▸ **Exercise instructions**:
Each line of the data that includes "tool" must be copied.

▸ **Input data**:

:::

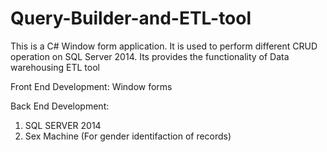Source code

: # Query-Builder-and-ETL-tool
This is a C# Window form application. It is used to perform different CRUD operation on SQL Server 2014. Its provides the functionality of Data warehousing ETL tool

Front End Development:
Window forms

Back End Development:
1) SQL SERVER 2014
2) Sex Machine (For gender identifaction of records)
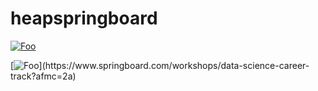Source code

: # heapspringboard

[![Foo](https://secure.gravatar.com/avatar/f23ce1cf9439e84579202ece0e281c4e?s=300&d=mm&r=g)](https://www.springboard.com/blog/machine-learning-interview-questions/)

[![Foo](https://leaddyno-client-images.s3.amazonaws.com/afbe6caa5b7d592468b53a977ecbfc7c80d83a01/c6bf60ce3541e34486f6de6486f4d65bc794798c_GitHub%20-%20Springboard%20banner%202%402x.png')](https://www.springboard.com/workshops/data-science-career-track?afmc=2a)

:::

▸ **Your response**:
: # Query-Builder-and-ETL-tool
This is a C# Window form application. It is used to perform different CRUD operation on SQL Server 2014. Its provides the functionality of Data warehousing ETL tool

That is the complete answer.